▶ _ABOUT THIS TASK_:
Whenever a line of the entries below holds the string "MARGIN", copy that line and return it.

** Opening PROVIDED DATA block **

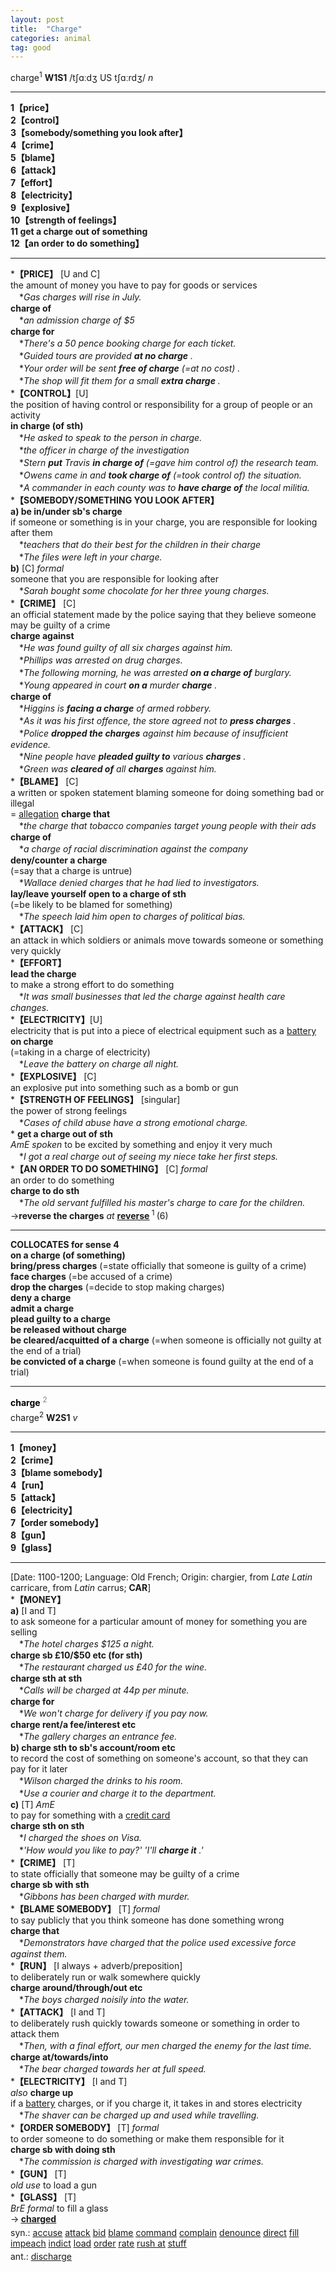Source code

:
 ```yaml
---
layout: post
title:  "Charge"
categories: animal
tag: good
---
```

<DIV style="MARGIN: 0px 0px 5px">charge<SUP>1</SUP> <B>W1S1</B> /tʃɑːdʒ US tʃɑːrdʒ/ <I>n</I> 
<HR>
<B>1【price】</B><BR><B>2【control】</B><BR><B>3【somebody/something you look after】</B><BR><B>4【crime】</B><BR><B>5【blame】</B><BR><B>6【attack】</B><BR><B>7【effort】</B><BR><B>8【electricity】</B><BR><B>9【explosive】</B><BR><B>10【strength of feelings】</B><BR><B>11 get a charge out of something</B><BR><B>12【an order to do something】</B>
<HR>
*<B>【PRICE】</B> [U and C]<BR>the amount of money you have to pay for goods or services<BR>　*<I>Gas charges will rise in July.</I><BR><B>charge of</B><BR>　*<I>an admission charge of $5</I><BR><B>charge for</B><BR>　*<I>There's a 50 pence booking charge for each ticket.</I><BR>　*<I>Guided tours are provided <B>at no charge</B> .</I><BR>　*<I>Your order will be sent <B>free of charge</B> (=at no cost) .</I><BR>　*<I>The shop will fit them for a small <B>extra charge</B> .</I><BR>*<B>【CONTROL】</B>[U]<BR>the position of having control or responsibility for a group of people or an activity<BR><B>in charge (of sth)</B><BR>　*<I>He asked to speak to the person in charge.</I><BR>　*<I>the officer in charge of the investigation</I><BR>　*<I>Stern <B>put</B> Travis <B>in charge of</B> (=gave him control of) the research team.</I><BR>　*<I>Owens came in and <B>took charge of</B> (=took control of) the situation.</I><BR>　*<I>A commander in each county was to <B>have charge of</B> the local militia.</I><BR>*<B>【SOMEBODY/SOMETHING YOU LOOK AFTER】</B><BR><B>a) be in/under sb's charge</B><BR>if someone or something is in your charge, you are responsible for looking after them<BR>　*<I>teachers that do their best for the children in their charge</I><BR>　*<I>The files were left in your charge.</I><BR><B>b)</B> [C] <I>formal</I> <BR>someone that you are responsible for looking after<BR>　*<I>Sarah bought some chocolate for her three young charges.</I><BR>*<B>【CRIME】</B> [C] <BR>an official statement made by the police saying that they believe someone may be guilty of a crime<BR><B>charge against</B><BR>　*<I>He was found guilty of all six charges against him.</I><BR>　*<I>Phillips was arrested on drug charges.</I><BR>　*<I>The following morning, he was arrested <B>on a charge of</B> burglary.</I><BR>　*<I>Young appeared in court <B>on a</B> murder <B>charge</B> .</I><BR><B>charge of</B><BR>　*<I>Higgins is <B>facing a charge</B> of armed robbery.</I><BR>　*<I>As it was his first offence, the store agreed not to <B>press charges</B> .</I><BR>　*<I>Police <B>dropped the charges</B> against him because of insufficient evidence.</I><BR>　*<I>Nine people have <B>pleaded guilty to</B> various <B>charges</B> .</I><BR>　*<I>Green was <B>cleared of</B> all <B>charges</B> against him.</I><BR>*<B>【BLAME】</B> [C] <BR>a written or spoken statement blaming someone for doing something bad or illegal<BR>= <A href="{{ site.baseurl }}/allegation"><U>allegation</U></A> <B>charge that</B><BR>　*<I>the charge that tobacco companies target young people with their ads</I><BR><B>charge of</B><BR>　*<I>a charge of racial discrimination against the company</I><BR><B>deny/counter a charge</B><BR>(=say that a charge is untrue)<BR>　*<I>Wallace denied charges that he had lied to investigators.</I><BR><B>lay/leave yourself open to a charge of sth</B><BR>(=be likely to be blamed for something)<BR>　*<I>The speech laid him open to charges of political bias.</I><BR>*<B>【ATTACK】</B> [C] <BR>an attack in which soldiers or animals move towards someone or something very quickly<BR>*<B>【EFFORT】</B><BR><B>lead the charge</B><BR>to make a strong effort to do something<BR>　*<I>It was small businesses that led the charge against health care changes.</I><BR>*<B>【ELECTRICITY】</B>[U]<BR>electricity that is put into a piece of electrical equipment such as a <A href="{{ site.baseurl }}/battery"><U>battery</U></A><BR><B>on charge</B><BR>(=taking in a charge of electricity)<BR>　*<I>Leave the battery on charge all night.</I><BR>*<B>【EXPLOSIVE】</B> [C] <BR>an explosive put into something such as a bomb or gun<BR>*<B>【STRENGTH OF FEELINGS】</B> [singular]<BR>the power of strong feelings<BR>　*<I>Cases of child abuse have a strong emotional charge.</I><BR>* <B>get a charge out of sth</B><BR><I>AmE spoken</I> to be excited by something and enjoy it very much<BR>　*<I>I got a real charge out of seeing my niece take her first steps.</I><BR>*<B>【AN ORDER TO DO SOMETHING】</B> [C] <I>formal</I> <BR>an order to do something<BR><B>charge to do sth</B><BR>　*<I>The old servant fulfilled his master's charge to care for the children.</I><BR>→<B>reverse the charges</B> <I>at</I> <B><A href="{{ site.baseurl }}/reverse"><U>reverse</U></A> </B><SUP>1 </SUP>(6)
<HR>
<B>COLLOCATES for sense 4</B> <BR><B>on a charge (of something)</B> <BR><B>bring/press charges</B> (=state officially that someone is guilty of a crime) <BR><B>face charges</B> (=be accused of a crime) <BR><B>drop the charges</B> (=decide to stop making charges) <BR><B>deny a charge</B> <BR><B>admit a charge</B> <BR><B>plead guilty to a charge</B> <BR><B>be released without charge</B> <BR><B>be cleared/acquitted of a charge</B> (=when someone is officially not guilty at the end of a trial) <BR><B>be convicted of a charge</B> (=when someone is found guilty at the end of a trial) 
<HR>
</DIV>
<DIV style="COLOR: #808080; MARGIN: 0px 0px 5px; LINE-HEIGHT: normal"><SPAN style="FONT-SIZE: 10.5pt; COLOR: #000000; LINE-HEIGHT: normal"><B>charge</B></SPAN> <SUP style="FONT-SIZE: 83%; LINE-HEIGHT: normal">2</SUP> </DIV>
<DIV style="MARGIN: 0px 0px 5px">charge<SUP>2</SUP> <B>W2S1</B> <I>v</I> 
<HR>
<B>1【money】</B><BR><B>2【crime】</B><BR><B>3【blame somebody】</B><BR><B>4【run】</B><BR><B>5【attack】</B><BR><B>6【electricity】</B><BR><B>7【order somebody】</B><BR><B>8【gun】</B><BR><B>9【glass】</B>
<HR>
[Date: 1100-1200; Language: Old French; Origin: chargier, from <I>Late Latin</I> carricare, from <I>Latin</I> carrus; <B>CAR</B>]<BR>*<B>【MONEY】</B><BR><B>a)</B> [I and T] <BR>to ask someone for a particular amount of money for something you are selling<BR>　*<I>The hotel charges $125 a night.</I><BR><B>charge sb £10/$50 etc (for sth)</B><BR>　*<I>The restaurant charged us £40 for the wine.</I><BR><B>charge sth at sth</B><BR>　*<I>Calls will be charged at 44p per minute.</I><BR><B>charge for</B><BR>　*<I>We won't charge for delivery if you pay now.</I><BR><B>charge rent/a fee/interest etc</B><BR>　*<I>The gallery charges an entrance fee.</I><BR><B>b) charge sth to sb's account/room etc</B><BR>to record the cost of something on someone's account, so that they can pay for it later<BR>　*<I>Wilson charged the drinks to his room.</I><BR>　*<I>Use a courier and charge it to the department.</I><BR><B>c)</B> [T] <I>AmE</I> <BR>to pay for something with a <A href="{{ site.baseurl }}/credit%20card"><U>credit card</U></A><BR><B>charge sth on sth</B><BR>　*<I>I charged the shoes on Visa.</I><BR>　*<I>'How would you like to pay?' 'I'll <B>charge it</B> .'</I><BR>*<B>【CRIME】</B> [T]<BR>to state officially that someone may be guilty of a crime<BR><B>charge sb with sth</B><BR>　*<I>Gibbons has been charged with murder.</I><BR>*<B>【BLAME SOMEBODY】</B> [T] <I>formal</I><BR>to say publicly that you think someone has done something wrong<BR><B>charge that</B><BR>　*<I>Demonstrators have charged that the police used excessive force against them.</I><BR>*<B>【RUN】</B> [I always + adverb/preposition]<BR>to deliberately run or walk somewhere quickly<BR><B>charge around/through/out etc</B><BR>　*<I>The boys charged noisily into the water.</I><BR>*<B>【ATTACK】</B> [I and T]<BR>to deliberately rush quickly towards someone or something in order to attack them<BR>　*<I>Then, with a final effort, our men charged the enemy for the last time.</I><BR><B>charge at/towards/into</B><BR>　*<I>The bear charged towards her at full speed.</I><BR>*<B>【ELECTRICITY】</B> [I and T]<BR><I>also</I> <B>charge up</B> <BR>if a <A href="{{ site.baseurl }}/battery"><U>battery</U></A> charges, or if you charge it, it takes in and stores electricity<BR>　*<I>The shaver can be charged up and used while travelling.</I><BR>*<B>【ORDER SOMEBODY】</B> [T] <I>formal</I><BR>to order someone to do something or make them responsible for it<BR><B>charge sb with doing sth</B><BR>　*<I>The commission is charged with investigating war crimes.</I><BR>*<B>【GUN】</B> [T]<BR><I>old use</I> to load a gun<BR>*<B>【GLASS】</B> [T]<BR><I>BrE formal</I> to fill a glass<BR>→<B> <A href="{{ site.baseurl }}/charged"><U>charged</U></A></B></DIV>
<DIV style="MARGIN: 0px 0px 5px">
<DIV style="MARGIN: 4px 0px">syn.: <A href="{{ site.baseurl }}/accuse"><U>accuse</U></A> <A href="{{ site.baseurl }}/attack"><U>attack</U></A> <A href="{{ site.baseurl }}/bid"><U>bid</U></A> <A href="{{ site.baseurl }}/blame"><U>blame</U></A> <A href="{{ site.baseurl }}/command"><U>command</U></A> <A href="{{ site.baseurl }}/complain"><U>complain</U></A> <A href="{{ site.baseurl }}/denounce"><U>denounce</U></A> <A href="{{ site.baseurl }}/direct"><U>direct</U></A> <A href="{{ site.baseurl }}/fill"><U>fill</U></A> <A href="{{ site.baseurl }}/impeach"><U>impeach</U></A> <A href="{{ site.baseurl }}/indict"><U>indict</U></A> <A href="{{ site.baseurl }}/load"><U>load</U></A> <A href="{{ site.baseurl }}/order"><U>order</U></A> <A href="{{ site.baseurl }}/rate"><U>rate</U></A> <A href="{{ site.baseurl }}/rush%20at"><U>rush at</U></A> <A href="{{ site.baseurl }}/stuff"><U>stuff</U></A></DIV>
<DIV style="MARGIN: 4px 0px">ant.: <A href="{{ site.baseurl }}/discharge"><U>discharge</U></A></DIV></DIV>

** Closing PROVIDED DATA block **

▶ _RESPONSE BOX_:
<DIV style="MARGIN: 0px 0px 5px">charge<SUP>1</SUP> <B>W1S1</B> /tʃɑːdʒ US tʃɑːrdʒ/ <I>n</I> 
<DIV style="COLOR: #808080; MARGIN: 0px 0px 5px; LINE-HEIGHT: normal"><SPAN style="FONT-SIZE: 10.5pt; COLOR: #000000; LINE-HEIGHT: normal"><B>charge</B></SPAN> <SUP style="FONT-SIZE: 83%; LINE-HEIGHT: normal">2</SUP> </DIV>
<DIV style="MARGIN: 0px 0px 5px">charge<SUP>2</SUP> <B>W2S1</B> <I>v</I> 
<DIV style="MARGIN: 0px 0px 5px">
<DIV style="MARGIN: 4px 0px">syn.: <A href="{{ site.baseurl }}/accuse"><U>accuse</U></A> <A href="{{ site.baseurl }}/attack"><U>attack</U></A> <A href="{{ site.baseurl }}/bid"><U>bid</U></A> <A href="{{ site.baseurl }}/blame"><U>blame</U></A> <A href="{{ site.baseurl }}/command"><U>command</U></A> <A href="{{ site.baseurl }}/complain"><U>complain</U></A> <A href="{{ site.baseurl }}/denounce"><U>denounce</U></A> <A href="{{ site.baseurl }}/direct"><U>direct</U></A> <A href="{{ site.baseurl }}/fill"><U>fill</U></A> <A href="{{ site.baseurl }}/impeach"><U>impeach</U></A> <A href="{{ site.baseurl }}/indict"><U>indict</U></A> <A href="{{ site.baseurl }}/load"><U>load</U></A> <A href="{{ site.baseurl }}/order"><U>order</U></A> <A href="{{ site.baseurl }}/rate"><U>rate</U></A> <A href="{{ site.baseurl }}/rush%20at"><U>rush at</U></A> <A href="{{ site.baseurl }}/stuff"><U>stuff</U></A></DIV>
<DIV style="MARGIN: 4px 0px">ant.: <A href="{{ site.baseurl }}/discharge"><U>discharge</U></A></DIV></DIV>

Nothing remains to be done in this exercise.